Some Veterinary info on NUTRITION


How a dog’s nutritional needs differ from ours?

In a study of homemade pet foods, more than 90 percent of foods were found to be nutritionally unbalanced and incomplete for pets. It is extremely difficult to make sure that a diet is balanced for a dog. It has been proven that feeding an unbalanced diet for as little as 2 weeks, can compromise your dogs immune system. Therefore reputable commercial pet food companies have spent years working out the perfect balance of nutrients for your dog.
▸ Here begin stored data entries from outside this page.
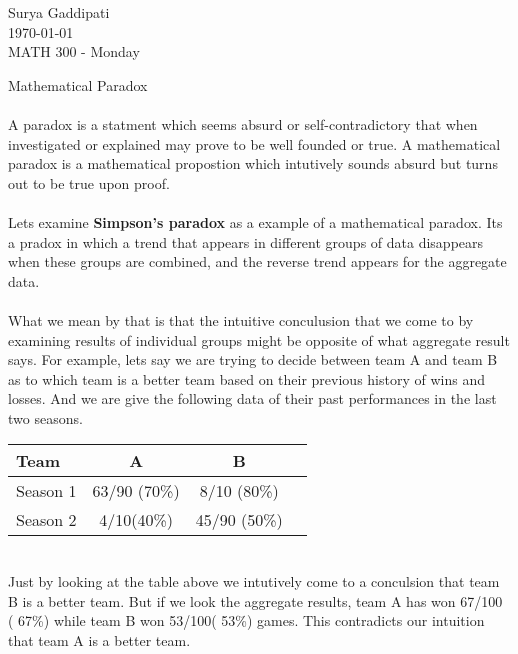 \documentclass[12pt]{article}
\begin{document}
 

Surya Gaddipati\\
\today\\
MATH 300 - Monday
\begin{center}
Mathematical Paradox
\end{center}
\paragraph{}
A paradox is a statment which seems absurd or self-contradictory that when investigated or explained may prove to be well founded or true. A mathematical paradox is a mathematical propostion which intutively sounds absurd but turns out to be true upon proof.
\paragraph{}
 Lets examine \textbf{Simpson's paradox} as a example of a mathematical paradox.  Its a pradox in which a trend that appears in different groups of data disappears when these groups are combined, and the reverse trend appears for the aggregate data. 
 \paragraph{}
 What we mean by that is that the intuitive conculusion that we come to by examining results of individual groups might be opposite of what aggregate result says.
 For example, lets say we are trying to decide between team A and team B as to which team is a better team  based on their previous history of wins and losses. And we are give the following data of their past performances in the last two seasons.
 \\
 \begin{tabular}{l*{2}{c}r}
   Team              & A & B \\
   \hline
    Season 1 & 63/90 (70\%) & 8/10 (80\%)  \\
   Season 2  & 4/10(40\%) & 45/90 (50\%)   \\
 \end{tabular}
 \\
 Just by looking at the table above we intutively come to a conculsion that team B is a better team. But if we look the aggregate results, team A has won 67/100 ( 67\%) while team B won 53/100( 53\%) games. This contradicts our intuition that team A is a better team.
\end{document}
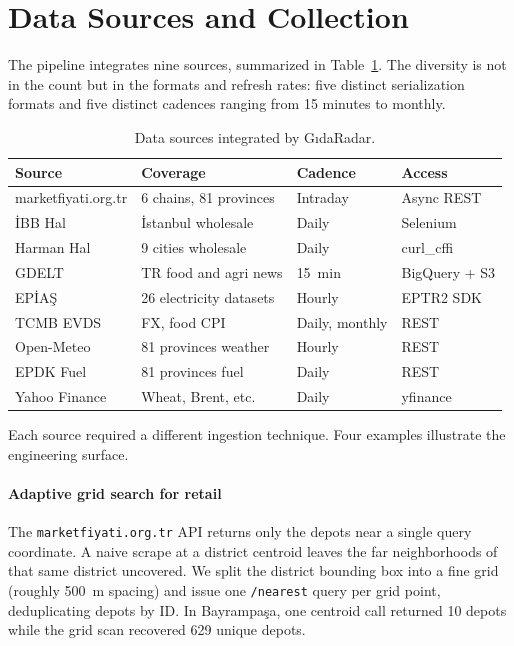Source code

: \documentclass[conference]{IEEEtran}
\begin{document}
\section{Data Sources and Collection}
\label{sec:data}

The pipeline integrates nine sources, summarized in Table~\ref{tab:sources}. The diversity is not in the count but in the formats and refresh rates: five distinct serialization formats and five distinct cadences ranging from 15 minutes to monthly.

\begin{table}[!t]
\caption{Data sources integrated by GıdaRadar.}
\label{tab:sources}
\centering
\footnotesize
\begin{tabular}{@{}p{2.05cm}p{1.95cm}p{1.25cm}p{1.55cm}@{}}
\toprule
\textbf{Source} & \textbf{Coverage} & \textbf{Cadence} & \textbf{Access} \\
\midrule
marketfiyati.org.tr & 6 chains, 81 provinces & Intraday & Async REST \\
İBB Hal & İstanbul wholesale & Daily & Selenium \\
Harman Hal & 9 cities wholesale & Daily & curl\_cffi \\
GDELT & TR food and agri news & 15~min & BigQuery + S3 \\
EPİAŞ & 26 electricity datasets & Hourly & EPTR2 SDK \\
TCMB EVDS & FX, food CPI & Daily, monthly & REST \\
Open-Meteo & 81 provinces weather & Hourly & REST \\
EPDK Fuel & 81 provinces fuel & Daily & REST \\
Yahoo Finance & Wheat, Brent, etc. & Daily & yfinance \\
\bottomrule
\end{tabular}
\end{table}

Each source required a different ingestion technique. Four examples illustrate the engineering surface.

\paragraph{Adaptive grid search for retail} The \texttt{marketfiyati.org.tr} API returns only the depots near a single query coordinate. A naive scrape at a district centroid leaves the far neighborhoods of that same district uncovered. We split the district bounding box into a fine grid (roughly 500~m spacing) and issue one \texttt{/nearest} query per grid point, deduplicating depots by ID. In Bayrampaşa, one centroid call returned 10 depots while the grid scan recovered 629 unique depots.
\end{document}

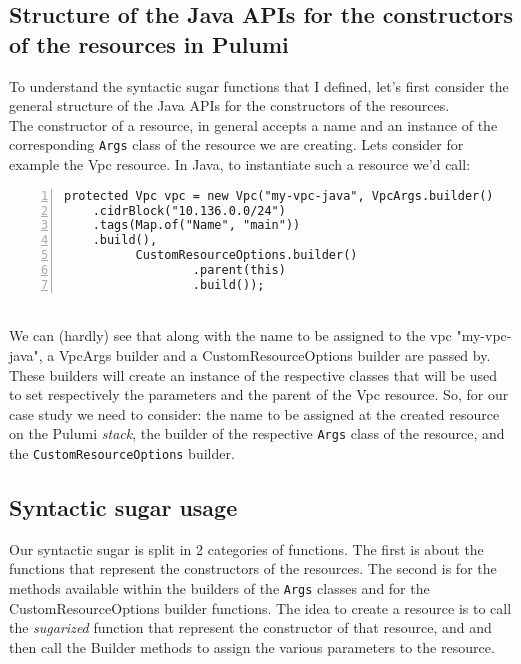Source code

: \subsection{Structure of the Java APIs for the constructors of the resources in Pulumi}
To understand the syntactic sugar functions that I defined, let's first consider the general structure of the Java APIs for the constructors of the resources.\\
The constructor of a resource, in general accepts a name and an instance of the corresponding \texttt{Args} class of the resource we are creating.
Lets consider for example the Vpc resource.
In Java, to instantiate such a resource we'd call:
\begin{lstlisting}[numbers=left, numberstyle=\tiny, numbersep=-5pt, stepnumber=1]
  protected Vpc vpc = new Vpc("my-vpc-java", VpcArgs.builder()
    .cidrBlock("10.136.0.0/24")
    .tags(Map.of("Name", "main"))
    .build(),
          CustomResourceOptions.builder()
                  .parent(this)
                  .build());
\end{lstlisting}\mbox{}\\
We can (hardly) see that along with the name to be assigned to the vpc "my-vpc-java", a VpcArgs builder and a CustomResourceOptions builder are passed by.
These builders will create an instance of the respective classes that will be used to set respectively the parameters and the parent of the Vpc resource.
So, for our case study we need to consider: the name to be assigned at the created resource on the Pulumi \textit{stack}, the builder of the respective \texttt{Args} class of the resource, and the \texttt{CustomResourceOptions} builder.


\subsection{Syntactic sugar usage}
\label{ssec:syn-sug-usage}
Our syntactic sugar is split in 2 categories of functions.
The first is about the functions that represent the constructors of the resources.
The second is for the methods available within the builders of the \texttt{Args} classes and for the CustomResourceOptions builder functions.
The idea to create a resource is to call the \textit{sugarized} function that represent the constructor of that resource, and and then call the Builder methods to assign the various parameters to the resource.

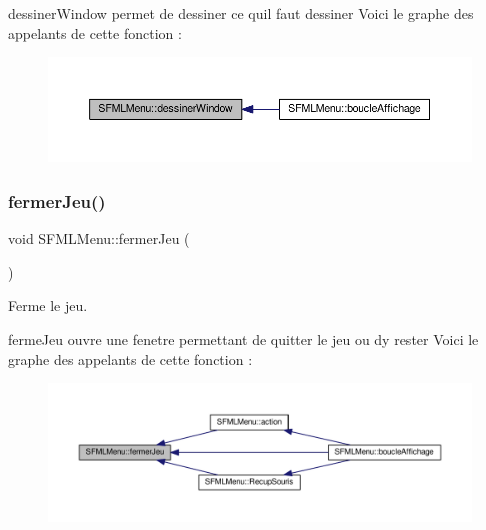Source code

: dessiner\+Window permet de dessiner ce qu\textquotesingle{}il faut dessiner Voici le graphe des appelants de cette fonction \+:\nopagebreak
\begin{figure}[H]
\begin{center}
\leavevmode
\includegraphics[width=350pt]{class_s_f_m_l_menu_a5f87fa77e5029f1d2127e6796c6b6fd1_icgraph}
\end{center}
\end{figure}
\mbox{\label{class_s_f_m_l_menu_a1b9503962b7b6589b8a2dbd50f5a0d48}} 
\subsubsection{\texorpdfstring{fermer\+Jeu()}{fermerJeu()}}
{\footnotesize\ttfamily void S\+F\+M\+L\+Menu\+::fermer\+Jeu (\begin{DoxyParamCaption}{ }\end{DoxyParamCaption})\hspace{0.3cm}{\ttfamily [private]}}



Ferme le jeu. 

ferme\+Jeu ouvre une fenetre permettant de quitter le jeu ou d\textquotesingle{}y rester Voici le graphe des appelants de cette fonction \+:\nopagebreak
\begin{figure}[H]
\begin{center}
\leavevmode
\includegraphics[width=350pt]{class_s_f_m_l_menu_a1b9503962b7b6589b8a2dbd50f5a0d48_icgraph}
\end{center}
\end{figure}
\mbox{\label{class_s_f_m_l_menu_a563ba1ff94cc5a0a14345ef375f8549f}} 
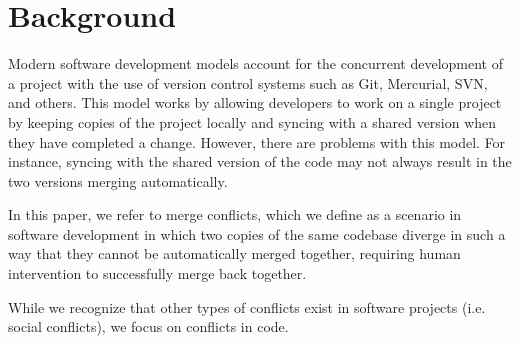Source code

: \section{Background}\label{background}


Modern software development models account for the concurrent development of a project with the use of version control systems such as Git, Mercurial, SVN, and others. This model works by allowing developers to work on a single project by keeping copies of the project locally and syncing with a shared version when they have completed a change. However, there are problems with this model. For instance, syncing with the shared version of the code may not always result in the two versions merging automatically.

In this paper, we refer to merge conflicts, which we define as a scenario in software development in which two copies of the same codebase diverge in such a way that they cannot be automatically merged together, requiring human intervention to successfully merge back together. 

While we recognize that other types of conflicts exist in software projects (i.e. social conflicts), we focus on conflicts in code.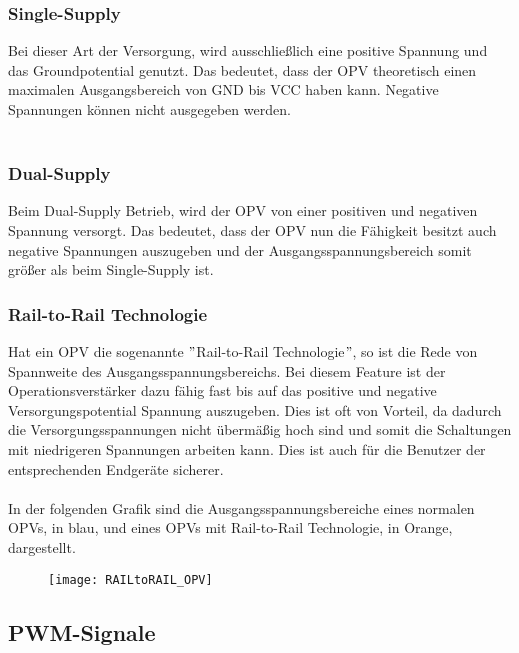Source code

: \documentclass[titlepage,12pt,twoside]{article}
\begin{document}
\subsubsection{Single-Supply}
Bei dieser Art der Versorgung, wird ausschließlich eine positive Spannung und das Groundpotential genutzt. Das bedeutet, dass der OPV
theoretisch einen maximalen Ausgangsbereich von GND bis VCC haben kann. Negative Spannungen können nicht ausgegeben werden. \\
\\

\subsubsection{Dual-Supply}
Beim Dual-Supply Betrieb, wird der OPV von einer positiven und negativen Spannung versorgt. Das bedeutet, dass der OPV nun die Fähigkeit
besitzt auch negative Spannungen auszugeben und der Ausgangsspannungsbereich somit größer als beim Single-Supply ist.

\subsubsection{Rail-to-Rail Technologie}
Hat ein OPV die sogenannte $"$Rail-to-Rail Technologie$"$, so ist die Rede von Spannweite des Ausgangsspannungsbereichs. Bei diesem Feature
ist der Operationsverstärker dazu fähig fast bis auf das positive und negative Versorgungspotential Spannung auszugeben. Dies ist oft 
von Vorteil, da dadurch die Versorgungsspannungen nicht übermäßig hoch sind und somit die Schaltungen mit niedrigeren Spannungen arbeiten
kann. Dies ist auch für die Benutzer der entsprechenden Endgeräte sicherer.\\
\\
In der folgenden Grafik sind die Ausgangsspannungsbereiche eines normalen OPVs, in blau, und eines OPVs mit Rail-to-Rail Technologie,
in Orange, dargestellt. \\
\begin{figure}[H]
	\begin{center}
		\scalebox{1.2}
		{\texttt{[image: RAILtoRAIL\_OPV]}}
	\end{center}
\end{figure}

\subsection{PWM-Signale}
\end{document}
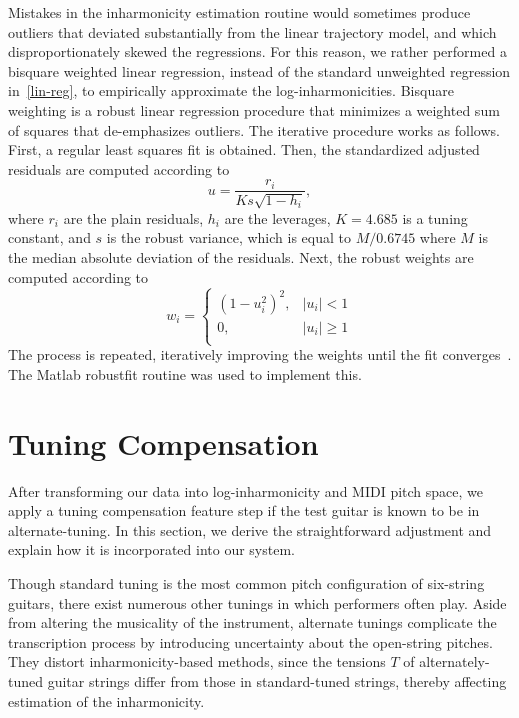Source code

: \documentclass[12pt]{cmuthesis}
\begin{document}
Mistakes in the inharmonicity estimation routine would sometimes produce outliers that deviated substantially from the linear trajectory model, and which disproportionately skewed the regressions. For this reason, we rather performed a bisquare weighted linear regression, instead of the standard unweighted regression in~\eqref{lin-reg}, to empirically approximate the log-inharmonicities. Bisquare weighting is a robust linear regression procedure that minimizes a weighted sum of squares that de-emphasizes outliers. The iterative procedure works as follows. First, a regular least squares fit is obtained. Then, the standardized adjusted residuals are computed according to
\begin{equation}
u = \frac{r_i}{Ks\sqrt{1-h_i}},
\end{equation}
where $r_i$ are the plain residuals, $h_i$ are the leverages, $K = 4.685$ is a tuning constant, and $s$ is the robust variance, which is equal to $M/0.6745$ where $M$ is the median absolute deviation of the residuals. Next, the robust weights are computed according to
\begin{equation}
w_i = \begin{cases}
(1-u_i^2)^2, & |u_i| < 1\\
0, & |u_i| \geq 1\\
\end{cases}
\end{equation} 
The process is repeated, iteratively improving the weights until the fit converges~\cite{matlab}. The Matlab robustfit routine was used to implement this.

\section{Tuning Compensation}
After transforming our data into log-inharmonicity and MIDI pitch space, we apply a tuning compensation feature step if the test guitar is known to be in alternate-tuning. In this section, we derive the straightforward adjustment and explain how it is incorporated into our system. 

Though standard tuning is the most common pitch configuration of six-string guitars, there exist numerous other tunings in which performers often play. Aside from altering the musicality of the instrument, alternate tunings complicate the transcription process by introducing uncertainty about the open-string pitches. They distort inharmonicity-based methods, since the tensions $T$ of alternately-tuned guitar strings differ from those in standard-tuned strings, thereby affecting estimation of the inharmonicity. 
\end{document}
  • Each species has very different nutritional requirements. Cooking for your dog is not the same as cooking for your children or yourself. Dogs have nutritional requirements that are quite different from humans.
  • Foods that are not properly balanced to meet a dog’s needs can lead to health problems. For example, calcium and phosphorus must be balanced to ensure that a careful ratio of more calcium than phosphorus is maintained for a healthy metabolism.
  • Dogs have a need for much more taurine than humans require. Too little taurine can lead to heart and eye disorders.
  • Never feed raw meat to your dog. The handling of raw meat is always a critical part of cooking our human foods. It is also important in our dogs’ foods. Raw meats often contain bacteria like salmonella, listeria and even E. coli, which can be very dangerous to pets and the humans who care for them. Dogs and other pets fed raw meat can pass bacteria on to the humans who come in contact with them. Small children, the elderly and people with compromised immune systems may become seriously ill.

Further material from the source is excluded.